Place setw() as a variable

Question

I have this sample block of code:

#include <iostream>
#include <iomanip>
#include <string>
using namespace std;

int main(){
    string blank = " ";
    cout << "Hello" << blank << "47"; 
}

I have a lot of cout's of this type in my original code. I want to be able to change the blank string to setw(2) function without having to replace blank with setw(2) on each and every cout I have in my code. So is there a way to set a cpp function to a variable? So I can call the function by typing the name? for example:

func blank = setw(2);
cout<< "Hello" << blank << "47";

[`using namespace std;` is a bad practice](https://stackoverflow.com/q/1452721/2176813), never use it. — tambre, Nov 12 '17 at 15:40
I don't understand why there are two votes to close this question because it is "unclear". How is it unclear? — Galik, Nov 12 '17 at 15:47
*Fix-my-code* questions are off-topic, and teaching how to use an editor is off-topic on SO — Basile Starynkevitch, Nov 12 '17 at 15:48
What KillzoneKid suggests definitely works, but the downside is all instances of identifier `blank` get replaced beforethe compiling starts (search term preprocessor) whether it makes sense to do so or not and the resulting error messages can be very obtuse.
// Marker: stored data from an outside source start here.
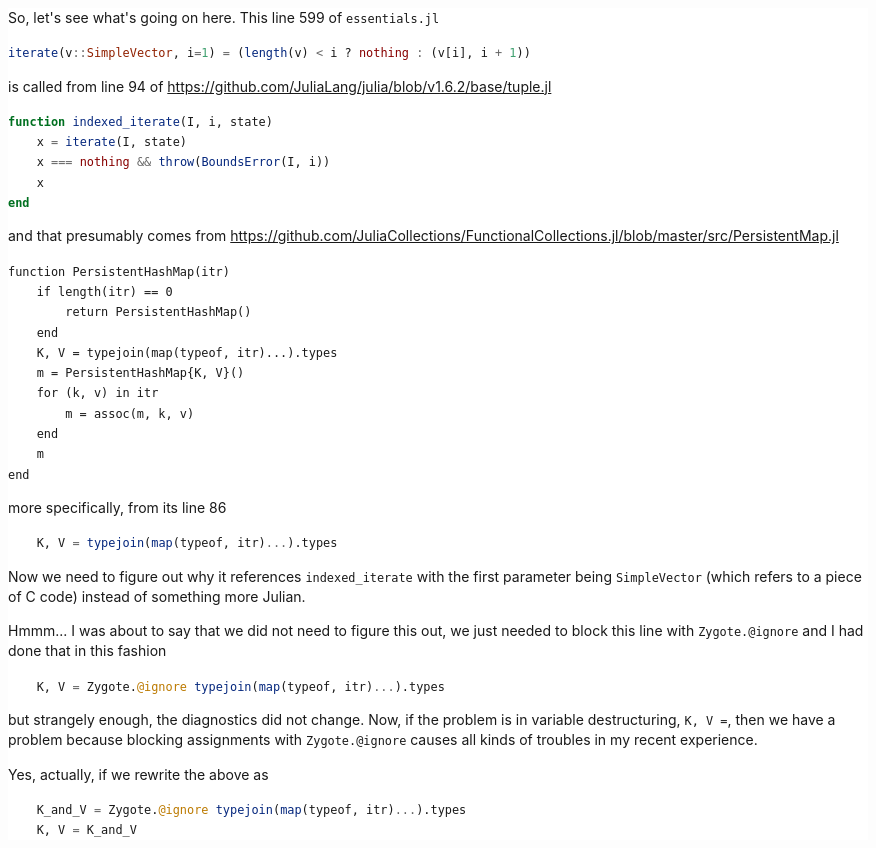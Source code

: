 So, let's see what's going on here. This line 599 of `essentials.jl`

```julia
iterate(v::SimpleVector, i=1) = (length(v) < i ? nothing : (v[i], i + 1))
```

is called from line 94 of https://github.com/JuliaLang/julia/blob/v1.6.2/base/tuple.jl

```julia
function indexed_iterate(I, i, state)
    x = iterate(I, state)
    x === nothing && throw(BoundsError(I, i))
    x
end
```

and that presumably comes from https://github.com/JuliaCollections/FunctionalCollections.jl/blob/master/src/PersistentMap.jl

```
function PersistentHashMap(itr)
    if length(itr) == 0
        return PersistentHashMap()
    end
    K, V = typejoin(map(typeof, itr)...).types
    m = PersistentHashMap{K, V}()
    for (k, v) in itr
        m = assoc(m, k, v)
    end
    m
end
```

more specifically, from its line 86

```julia
    K, V = typejoin(map(typeof, itr)...).types
```

Now we need to figure out why it references `indexed_iterate` with the
first parameter being `SimpleVector` (which refers to a piece of C code)
instead of something more Julian.

Hmmm... I was about to say that we did not need to figure this out, we just needed
to block this line with `Zygote.@ignore` and I had done that in this fashion

```julia
    K, V = Zygote.@ignore typejoin(map(typeof, itr)...).types
```

but strangely enough, the diagnostics did not change. Now, if the problem is in
variable destructuring, `K, V =`, then we have a problem because blocking
assignments with `Zygote.@ignore` causes all kinds of troubles in my recent experience.

Yes, actually, if we rewrite the above as

```julia
    K_and_V = Zygote.@ignore typejoin(map(typeof, itr)...).types
    K, V = K_and_V
```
Unless you foresee multiple `blank`s in the future, just use the find and replace function found in practically any text editor. — user4581301, Nov 12 '17 at 15:50
@BasileStarynkevitch - And yet, you spent a considerable amount of time and effort to write just such an answer. So why reprimand the OP *now*? — StoryTeller - Unslander Monica, Nov 12 '17 at 15:52
@user4581301 Hi, I tired and it didn't work, error said "expected an expression". — Shayan, Nov 12 '17 at 16:06
That's because `#define` is utterly stupid. Every time `blank` is found in the code, it gets replaced. For example, `string blank = " ";` is turned into `string std::setw(2) = " ";` which clearly makes no sense and the compiler errors that result make no sense. I once had code that looked like `int strlen = somefunction();` and it took me the better part of a day to figure out that the `strlen` function was implemented as `#define strlen ...` and not a function in one of the toolchains I was using. — user4581301, Nov 12 '17 at 16:25
@Shayan `>> Hi, I tired and it didn't work, error said "expected an expression"` that is because you added `;` after the std::setw(2) — Killzone Kid, Nov 12 '17 at 16:28
@KillzoneKid dude that's what I was looking for! can you add this as an answer so I can accept it? thanks — Shayan, Nov 12 '17 at 16:32
@KillzoneKid: Using a macro is a horrible idea to begin with. Disguising it as a non-macro by using lowercase letters makes it even worse. — Christian Hackl, Nov 12 '17 at 16:32
@Shayan You should probably use the answer provided by HolyBlackCat. As others pointed, #define maybe a quick solution but not the best. — Killzone Kid, Nov 12 '17 at 16:34
Nah. What Shayan should be using is find-and-replace in their editor and not obfuscating their code needlessly. — user4581301, Nov 12 '17 at 16:48
@user4581301: Not all `std::setw(2)` in the OP's code may be equal. That becomes a problem when all `blank`s are replaced now but should be changed to something else later (e.g. `std::setw(3)`), without affecting the original `std::setw(2)`s. — Christian Hackl, Nov 12 '17 at 17:03
For that case I'd have `cout<< "Hello" << std::setw(padding) << "47";` and `padding` sitting off as a constant elsewhere. If `blank` can later become `std::precision` or some other modifier, I'd say there's a rethink due. — user4581301, Nov 12 '17 at 17:20

HolyBlackCat · Accepted Answer · 2017-11-12T17:42:43.947

9

The type of std::setw(x) is unspecified, but you don't need to know it.

You can just use auto:

auto blank = std::setw(2);

As @StoryTeller noted, while this should work on sane implementations, it's not guaranteed to.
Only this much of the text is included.